Please note that per guidance in the GPG, the Project Description must contain, as a separate section within the narrative, a discussion of the broader impacts of the proposed activities. Unless otherwise specified in this solicitation, you can decide where to include this section within the Project Description.

The following instructions for particular sections of the proposal supplement or deviate from the guidance found in the GPG and the NSF Grants.gov Application Guide.

Project Data Form: The information on this form is used to direct the proposal to appropriate reviewers and to determine the characteristics of NSF-supported projects. Take special care to identify the proper track for your proposal in Item 1 on the form. For any audience code(s) marked in Item F (e.g., women, minorities, persons with disabilities), include in the Project Description a substantive discussion of the specific strategies that the project will employ to affect the audience(s). Note: In FastLane, the Project Data Form will show up in the list of forms for your proposal only after you have (1) selected the correct Program Announcement/Solicitation No. on the Cover Sheet and (2) saved the Cover Sheet. Grants.gov users should refer to Section VI.5. of the NSF Grants.gov Application Guide for specific instructions on how to submit the DUE Project Data Form.

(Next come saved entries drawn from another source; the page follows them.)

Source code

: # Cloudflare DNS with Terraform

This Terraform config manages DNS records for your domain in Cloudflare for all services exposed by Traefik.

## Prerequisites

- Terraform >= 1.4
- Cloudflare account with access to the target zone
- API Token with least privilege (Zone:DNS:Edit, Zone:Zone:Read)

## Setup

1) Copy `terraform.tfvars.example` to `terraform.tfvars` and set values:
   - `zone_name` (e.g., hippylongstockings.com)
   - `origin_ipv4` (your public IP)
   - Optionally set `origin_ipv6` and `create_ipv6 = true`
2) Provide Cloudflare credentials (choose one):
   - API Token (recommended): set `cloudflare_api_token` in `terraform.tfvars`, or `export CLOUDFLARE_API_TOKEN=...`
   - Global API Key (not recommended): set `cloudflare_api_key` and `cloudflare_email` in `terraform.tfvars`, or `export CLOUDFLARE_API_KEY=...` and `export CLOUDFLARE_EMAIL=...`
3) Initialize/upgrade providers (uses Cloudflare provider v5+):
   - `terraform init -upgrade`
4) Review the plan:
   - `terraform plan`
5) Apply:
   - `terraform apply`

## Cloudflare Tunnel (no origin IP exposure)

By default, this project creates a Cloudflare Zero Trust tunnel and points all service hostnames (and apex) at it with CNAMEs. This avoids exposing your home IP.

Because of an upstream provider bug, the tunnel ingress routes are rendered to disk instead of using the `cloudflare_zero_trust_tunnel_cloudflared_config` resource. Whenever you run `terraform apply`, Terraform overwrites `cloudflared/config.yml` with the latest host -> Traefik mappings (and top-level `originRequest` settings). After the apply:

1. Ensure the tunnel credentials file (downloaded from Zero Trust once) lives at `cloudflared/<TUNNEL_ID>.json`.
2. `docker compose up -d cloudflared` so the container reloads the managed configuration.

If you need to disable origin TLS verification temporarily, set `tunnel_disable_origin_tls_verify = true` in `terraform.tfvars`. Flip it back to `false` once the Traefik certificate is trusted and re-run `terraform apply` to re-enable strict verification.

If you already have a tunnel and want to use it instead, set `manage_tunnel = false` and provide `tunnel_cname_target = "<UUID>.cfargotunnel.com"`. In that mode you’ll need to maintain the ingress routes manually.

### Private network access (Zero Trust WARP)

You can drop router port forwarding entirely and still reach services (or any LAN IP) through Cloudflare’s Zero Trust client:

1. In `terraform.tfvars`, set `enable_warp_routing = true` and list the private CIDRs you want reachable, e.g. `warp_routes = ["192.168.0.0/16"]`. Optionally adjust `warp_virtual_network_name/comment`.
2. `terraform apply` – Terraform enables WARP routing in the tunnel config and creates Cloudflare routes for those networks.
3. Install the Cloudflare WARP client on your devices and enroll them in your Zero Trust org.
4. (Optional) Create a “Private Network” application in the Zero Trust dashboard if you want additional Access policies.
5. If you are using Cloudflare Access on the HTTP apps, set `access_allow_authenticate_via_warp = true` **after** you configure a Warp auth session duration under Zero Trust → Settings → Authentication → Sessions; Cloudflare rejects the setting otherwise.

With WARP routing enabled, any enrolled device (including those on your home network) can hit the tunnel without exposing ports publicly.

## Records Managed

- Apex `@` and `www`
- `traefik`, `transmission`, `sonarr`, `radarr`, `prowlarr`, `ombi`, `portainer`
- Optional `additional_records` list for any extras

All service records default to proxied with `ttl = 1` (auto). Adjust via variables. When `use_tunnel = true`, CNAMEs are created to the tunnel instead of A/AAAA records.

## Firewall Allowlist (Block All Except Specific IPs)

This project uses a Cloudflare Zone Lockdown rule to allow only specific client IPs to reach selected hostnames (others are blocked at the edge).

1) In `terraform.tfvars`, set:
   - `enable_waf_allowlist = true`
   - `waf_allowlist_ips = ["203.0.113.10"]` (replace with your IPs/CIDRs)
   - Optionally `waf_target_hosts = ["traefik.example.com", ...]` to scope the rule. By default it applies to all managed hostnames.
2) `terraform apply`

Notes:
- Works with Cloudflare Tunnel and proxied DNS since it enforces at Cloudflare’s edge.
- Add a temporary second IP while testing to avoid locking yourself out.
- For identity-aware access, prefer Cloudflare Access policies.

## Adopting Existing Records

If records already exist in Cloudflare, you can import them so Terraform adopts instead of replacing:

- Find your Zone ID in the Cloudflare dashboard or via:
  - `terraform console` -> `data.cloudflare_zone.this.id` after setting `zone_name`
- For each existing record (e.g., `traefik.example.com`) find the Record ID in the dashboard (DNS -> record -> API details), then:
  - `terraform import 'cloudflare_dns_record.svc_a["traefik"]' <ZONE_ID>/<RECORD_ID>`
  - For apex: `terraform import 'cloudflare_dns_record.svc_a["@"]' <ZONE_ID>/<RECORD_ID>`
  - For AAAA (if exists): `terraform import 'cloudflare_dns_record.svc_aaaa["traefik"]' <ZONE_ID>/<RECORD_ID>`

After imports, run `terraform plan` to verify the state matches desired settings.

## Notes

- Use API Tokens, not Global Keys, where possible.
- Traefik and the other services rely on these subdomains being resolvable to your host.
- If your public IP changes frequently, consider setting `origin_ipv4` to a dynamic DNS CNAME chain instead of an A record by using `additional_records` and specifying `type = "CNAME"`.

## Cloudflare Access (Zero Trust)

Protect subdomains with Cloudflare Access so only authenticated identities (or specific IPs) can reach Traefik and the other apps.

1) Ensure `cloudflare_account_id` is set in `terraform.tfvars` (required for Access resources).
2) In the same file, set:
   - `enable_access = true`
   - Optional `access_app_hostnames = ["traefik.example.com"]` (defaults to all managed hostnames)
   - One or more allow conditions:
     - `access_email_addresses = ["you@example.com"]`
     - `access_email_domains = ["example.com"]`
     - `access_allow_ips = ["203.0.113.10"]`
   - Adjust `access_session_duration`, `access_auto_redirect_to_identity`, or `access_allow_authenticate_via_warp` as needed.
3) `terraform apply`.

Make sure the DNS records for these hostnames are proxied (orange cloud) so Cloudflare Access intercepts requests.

Project Summary: The Project Summary should clearly indicate, in the overview textbox, the disciplinary focus (or foci) of the proposed project, the kinds of activities to be undertaken (e.g. educational materials development, adaptation and implementation, professional development for educators), and the primary audience to be affected by those activities (e.g., two-year college students, secondary school students, two-year college faculty members, secondary school teachers). This information is used to assign the proposal to a panel for review. Full proposals that do not address both merit review criteria in the separate textboxes will not be accepted or will be returned without review.

Project Description: The length of the Project Description is limited to 15 pages. The Project Description must begin with the subsection on Results from Prior NSF Support, and this subsection should only cover awards pertaining to the new proposal. This subsection must contain specific outcomes and results including metrics to demonstrate the impact of the project activities.

Center renewal proposals only may submit up to 5 pages of Results of Prior Support in the supplementary documents section of the proposal. The first section of the Project Description of Center renewal proposals should state that the results of prior support are in the supplementary documents.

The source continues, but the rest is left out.